SUPPLIED MATERIAL →
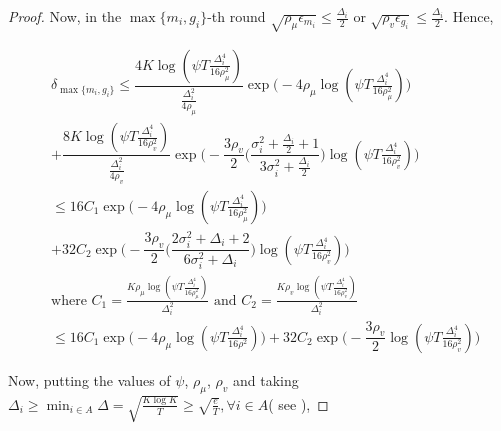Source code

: \begin{proof}
Now, in the $\max\lbrace m_{i}, g_{i}\rbrace$-th round $\sqrt{\rho_{\mu}\epsilon_{m_{i}}}\leq \frac{\Delta_{i}}{2}$ or $\sqrt{\rho_v\epsilon_{g_{i}}}\leq \frac{\Delta_{i}}{2}$. Hence,

\begin{small}
\begin{align*}
&\delta_{\max\lbrace m_{i},g_{i}\rbrace} \leq \dfrac{4K\log (\psi T \frac{\Delta_{i}^{4}}{16\rho_{\mu}^{2}})}{\frac{\Delta_{i}^{2}}{4\rho_{\mu}}}\exp\bigg(-4\rho_{\mu}\log (\psi T\frac{\Delta_{i}^{4}}{16\rho_{\mu}^{2}})\bigg)\\
& + \dfrac{8K\log (\psi T \frac{\Delta_{i}^{4}}{16\rho_{v}^{2}})}{\frac{\Delta_{i}^{2}}{4\rho_{v}}}\exp\bigg(- \dfrac{3\rho_v}{2} \bigg(\dfrac{\sigma_{i}^{2}+\frac{\Delta_{i}}{2}+1}{3\sigma_{i}^{2}+\frac{\Delta_{i}}{2}}\bigg) \log(\psi T\frac{\Delta_{i}^{4}}{16\rho_{v}^{2}}) \bigg)\\
&\leq 16 C_1\exp\bigg(-4\rho_{\mu}\log (\psi T\frac{\Delta_{i}^{4}}{16\rho_{\mu}^{2}})\bigg)\\
& + 32C_2\exp\bigg(- \dfrac{3\rho_v}{2} \bigg(\dfrac{2\sigma_{i}^{2}+\Delta_{i}+2}{6\sigma_{i}^{2}+\Delta_{i}}\bigg) \log(\psi T\frac{\Delta_{i}^{4}}{16\rho_{v}^{2}}) \bigg)\\
&\text{where $C_1=\frac{K\rho_{\mu}\log (\psi T \frac{\Delta_{i}^{4}}{16\rho_{\mu}^{2}})}{\Delta_{i}^{2}}$ and $C_2= \frac{K\rho_v\log (\psi T \frac{\Delta_{i}^{4}}{16\rho_{v}^{2}})}{\Delta_{i}^{2}}$}\\
&\leq 16 C_1\exp\bigg(-4\rho_{\mu}\log (\psi T\frac{\Delta_{i}^{4}}{16\rho^{2}})\bigg)
 + 32C_2\exp\bigg(- \dfrac{3\rho_v}{2} \log(\psi T\frac{\Delta_{i}^{4}}{16\rho_{v}^{2}}) \bigg)
\end{align*}
\end{small}

Now, putting the values of $\psi$, $\rho_{\mu}$, $\rho_v$ and taking $\Delta_{i}\geq\min_{i\in A}\Delta=\sqrt{\frac{K\log K}{T}}\geq \sqrt{\frac{e}{T}},\forall i\in A$( see \cite{auer2010ucb}), 


\end{proof}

ASSIGNMENT → All of the data must be given again exactly, without the pictures.

FINAL ANSWER →
Source code

: \begin{proof}
Now, in the $\max\lbrace m_{i}, g_{i}\rbrace$-th round $\sqrt{\rho_{\mu}\epsilon_{m_{i}}}\leq \frac{\Delta_{i}}{2}$ or $\sqrt{\rho_v\epsilon_{g_{i}}}\leq \frac{\Delta_{i}}{2}$. Hence,

\begin{small}
\begin{align*}
&\delta_{\max\lbrace m_{i},g_{i}\rbrace} \leq \dfrac{4K\log (\psi T \frac{\Delta_{i}^{4}}{16\rho_{\mu}^{2}})}{\frac{\Delta_{i}^{2}}{4\rho_{\mu}}}\exp\bigg(-4\rho_{\mu}\log (\psi T\frac{\Delta_{i}^{4}}{16\rho_{\mu}^{2}})\bigg)\\
& + \dfrac{8K\log (\psi T \frac{\Delta_{i}^{4}}{16\rho_{v}^{2}})}{\frac{\Delta_{i}^{2}}{4\rho_{v}}}\exp\bigg(- \dfrac{3\rho_v}{2} \bigg(\dfrac{\sigma_{i}^{2}+\frac{\Delta_{i}}{2}+1}{3\sigma_{i}^{2}+\frac{\Delta_{i}}{2}}\bigg) \log(\psi T\frac{\Delta_{i}^{4}}{16\rho_{v}^{2}}) \bigg)\\
&\leq 16 C_1\exp\bigg(-4\rho_{\mu}\log (\psi T\frac{\Delta_{i}^{4}}{16\rho_{\mu}^{2}})\bigg)\\
& + 32C_2\exp\bigg(- \dfrac{3\rho_v}{2} \bigg(\dfrac{2\sigma_{i}^{2}+\Delta_{i}+2}{6\sigma_{i}^{2}+\Delta_{i}}\bigg) \log(\psi T\frac{\Delta_{i}^{4}}{16\rho_{v}^{2}}) \bigg)\\
&\text{where $C_1=\frac{K\rho_{\mu}\log (\psi T \frac{\Delta_{i}^{4}}{16\rho_{\mu}^{2}})}{\Delta_{i}^{2}}$ and $C_2= \frac{K\rho_v\log (\psi T \frac{\Delta_{i}^{4}}{16\rho_{v}^{2}})}{\Delta_{i}^{2}}$}\\
&\leq 16 C_1\exp\bigg(-4\rho_{\mu}\log (\psi T\frac{\Delta_{i}^{4}}{16\rho^{2}})\bigg)
 + 32C_2\exp\bigg(- \dfrac{3\rho_v}{2} \log(\psi T\frac{\Delta_{i}^{4}}{16\rho_{v}^{2}}) \bigg)
\end{align*}
\end{small}

Now, putting the values of $\psi$, $\rho_{\mu}$, $\rho_v$ and taking $\Delta_{i}\geq\min_{i\in A}\Delta=\sqrt{\frac{K\log K}{T}}\geq \sqrt{\frac{e}{T}},\forall i\in A$( see \cite{auer2010ucb}), 


\end{proof}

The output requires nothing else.